---------- EXTRACTED DATA ----------

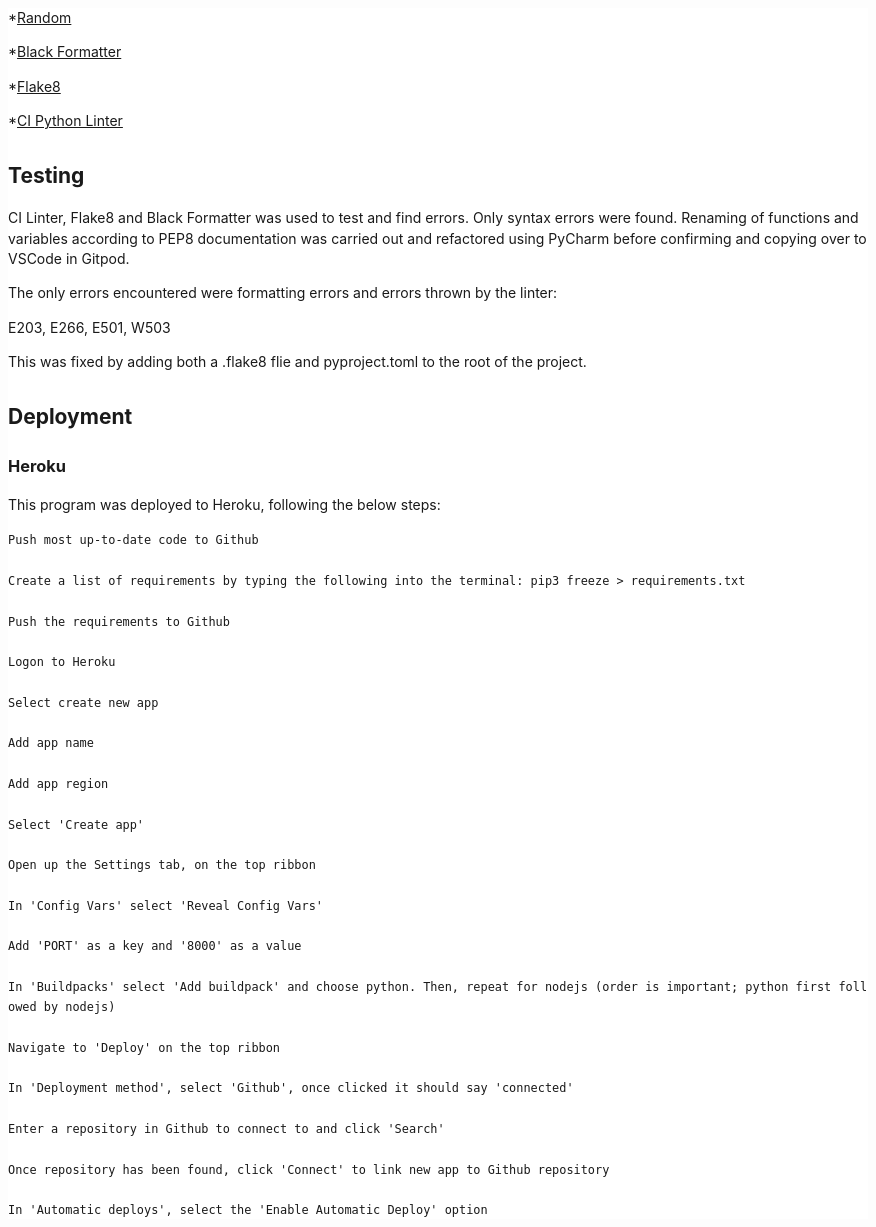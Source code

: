*[Random](https://docs.python.org/3/library/random.html)

*[Black Formatter](https://black.readthedocs.io/en/stable/)

*[Flake8](https://flake8.pycqa.org/en/latest/)

*[CI Python Linter](https://pep8ci.herokuapp.com/)

## Testing

CI Linter, Flake8 and Black Formatter was used to test and find errors. Only syntax errors were found. Renaming of functions and variables according to PEP8 documentation was carried out and refactored using PyCharm before confirming and copying over to VSCode in Gitpod.

The only errors encountered were formatting errors and errors thrown by the linter:

E203, E266, E501, W503

This was fixed by adding both a .flake8 flie and pyproject.toml to the root of the project.

## Deployment

### Heroku

This program was deployed to Heroku, following the below steps:

    Push most up-to-date code to Github

    Create a list of requirements by typing the following into the terminal: pip3 freeze > requirements.txt

    Push the requirements to Github

    Logon to Heroku

    Select create new app

    Add app name

    Add app region

    Select 'Create app'

    Open up the Settings tab, on the top ribbon

    In 'Config Vars' select 'Reveal Config Vars'

    Add 'PORT' as a key and '8000' as a value

    In 'Buildpacks' select 'Add buildpack' and choose python. Then, repeat for nodejs (order is important; python first followed by nodejs)

    Navigate to 'Deploy' on the top ribbon

    In 'Deployment method', select 'Github', once clicked it should say 'connected'

    Enter a repository in Github to connect to and click 'Search'

    Once repository has been found, click 'Connect' to link new app to Github repository

    In 'Automatic deploys', select the 'Enable Automatic Deploy' option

----------

§ WORK ORDER
Work through the records above. Copy every line with the string "requirements".

§ OUTPUT FOR THIS TASK
    Create a list of requirements by typing the following into the terminal: pip3 freeze > requirements.txt
    Push the requirements to Github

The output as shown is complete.